(Available data begins)

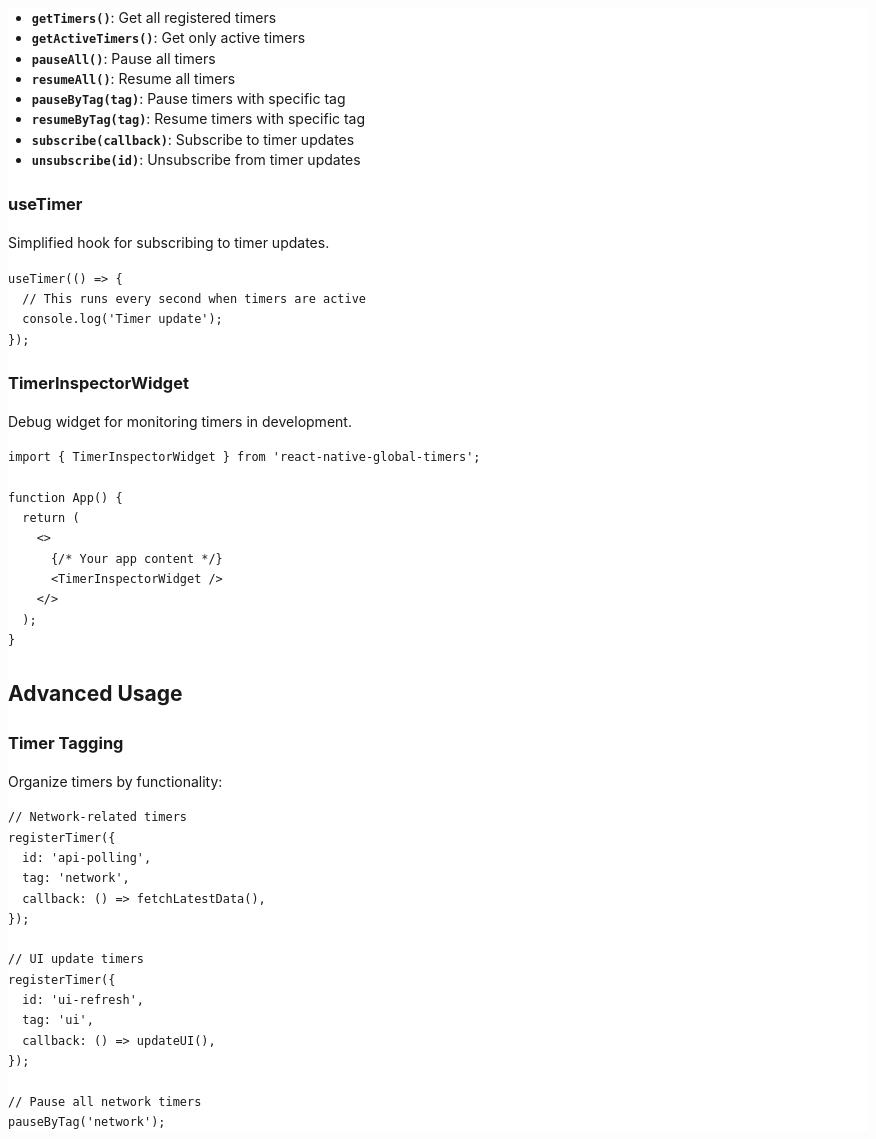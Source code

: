 - **`getTimers()`**: Get all registered timers
- **`getActiveTimers()`**: Get only active timers
- **`pauseAll()`**: Pause all timers
- **`resumeAll()`**: Resume all timers
- **`pauseByTag(tag)`**: Pause timers with specific tag
- **`resumeByTag(tag)`**: Resume timers with specific tag
- **`subscribe(callback)`**: Subscribe to timer updates
- **`unsubscribe(id)`**: Unsubscribe from timer updates

### useTimer

Simplified hook for subscribing to timer updates.

```tsx
useTimer(() => {
  // This runs every second when timers are active
  console.log('Timer update');
});
```

### TimerInspectorWidget

Debug widget for monitoring timers in development.

```tsx
import { TimerInspectorWidget } from 'react-native-global-timers';

function App() {
  return (
    <>
      {/* Your app content */}
      <TimerInspectorWidget />
    </>
  );
}
```

## Advanced Usage

### Timer Tagging

Organize timers by functionality:

```tsx
// Network-related timers
registerTimer({
  id: 'api-polling',
  tag: 'network',
  callback: () => fetchLatestData(),
});

// UI update timers
registerTimer({
  id: 'ui-refresh',
  tag: 'ui',
  callback: () => updateUI(),
});

// Pause all network timers
pauseByTag('network');
```
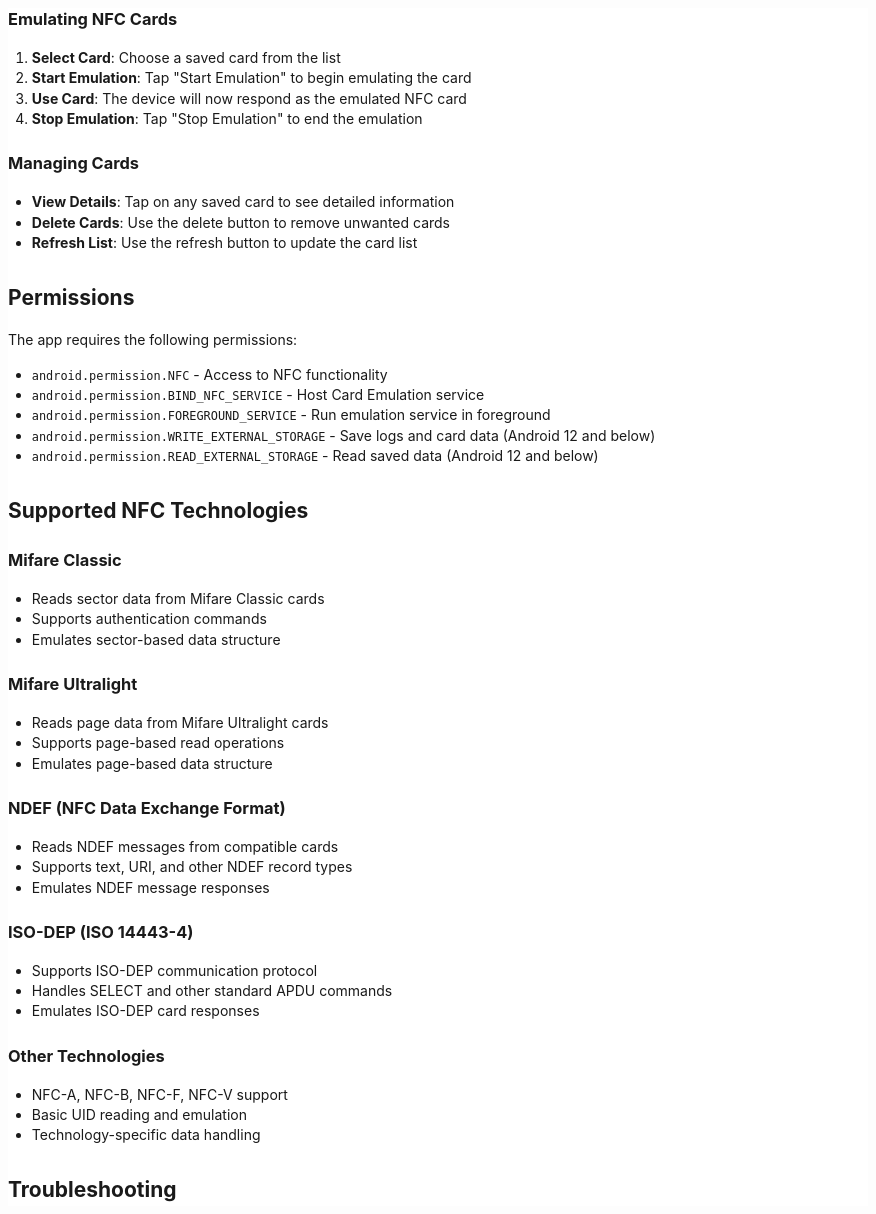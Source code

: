 ### Emulating NFC Cards
1. **Select Card**: Choose a saved card from the list
2. **Start Emulation**: Tap "Start Emulation" to begin emulating the card
3. **Use Card**: The device will now respond as the emulated NFC card
4. **Stop Emulation**: Tap "Stop Emulation" to end the emulation

### Managing Cards
- **View Details**: Tap on any saved card to see detailed information
- **Delete Cards**: Use the delete button to remove unwanted cards
- **Refresh List**: Use the refresh button to update the card list

## Permissions

The app requires the following permissions:
- `android.permission.NFC` - Access to NFC functionality
- `android.permission.BIND_NFC_SERVICE` - Host Card Emulation service
- `android.permission.FOREGROUND_SERVICE` - Run emulation service in foreground
- `android.permission.WRITE_EXTERNAL_STORAGE` - Save logs and card data (Android 12 and below)
- `android.permission.READ_EXTERNAL_STORAGE` - Read saved data (Android 12 and below)

## Supported NFC Technologies

### Mifare Classic
- Reads sector data from Mifare Classic cards
- Supports authentication commands
- Emulates sector-based data structure

### Mifare Ultralight
- Reads page data from Mifare Ultralight cards
- Supports page-based read operations
- Emulates page-based data structure

### NDEF (NFC Data Exchange Format)
- Reads NDEF messages from compatible cards
- Supports text, URI, and other NDEF record types
- Emulates NDEF message responses

### ISO-DEP (ISO 14443-4)
- Supports ISO-DEP communication protocol
- Handles SELECT and other standard APDU commands
- Emulates ISO-DEP card responses

### Other Technologies
- NFC-A, NFC-B, NFC-F, NFC-V support
- Basic UID reading and emulation
- Technology-specific data handling

## Troubleshooting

(Available data ends)

● **Problem statement**
Once you find the line with "Subscribe to timer updates" above, print it and every line after it up to and including the line with "### TimerInspectorWidget", exactly as written and nothing else.

● **Exercise result**
- **`subscribe(callback)`**: Subscribe to timer updates
- **`unsubscribe(id)`**: Unsubscribe from timer updates

### useTimer

Simplified hook for subscribing to timer updates.

```tsx
useTimer(() => {
  // This runs every second when timers are active
  console.log('Timer update');
});
```

### TimerInspectorWidget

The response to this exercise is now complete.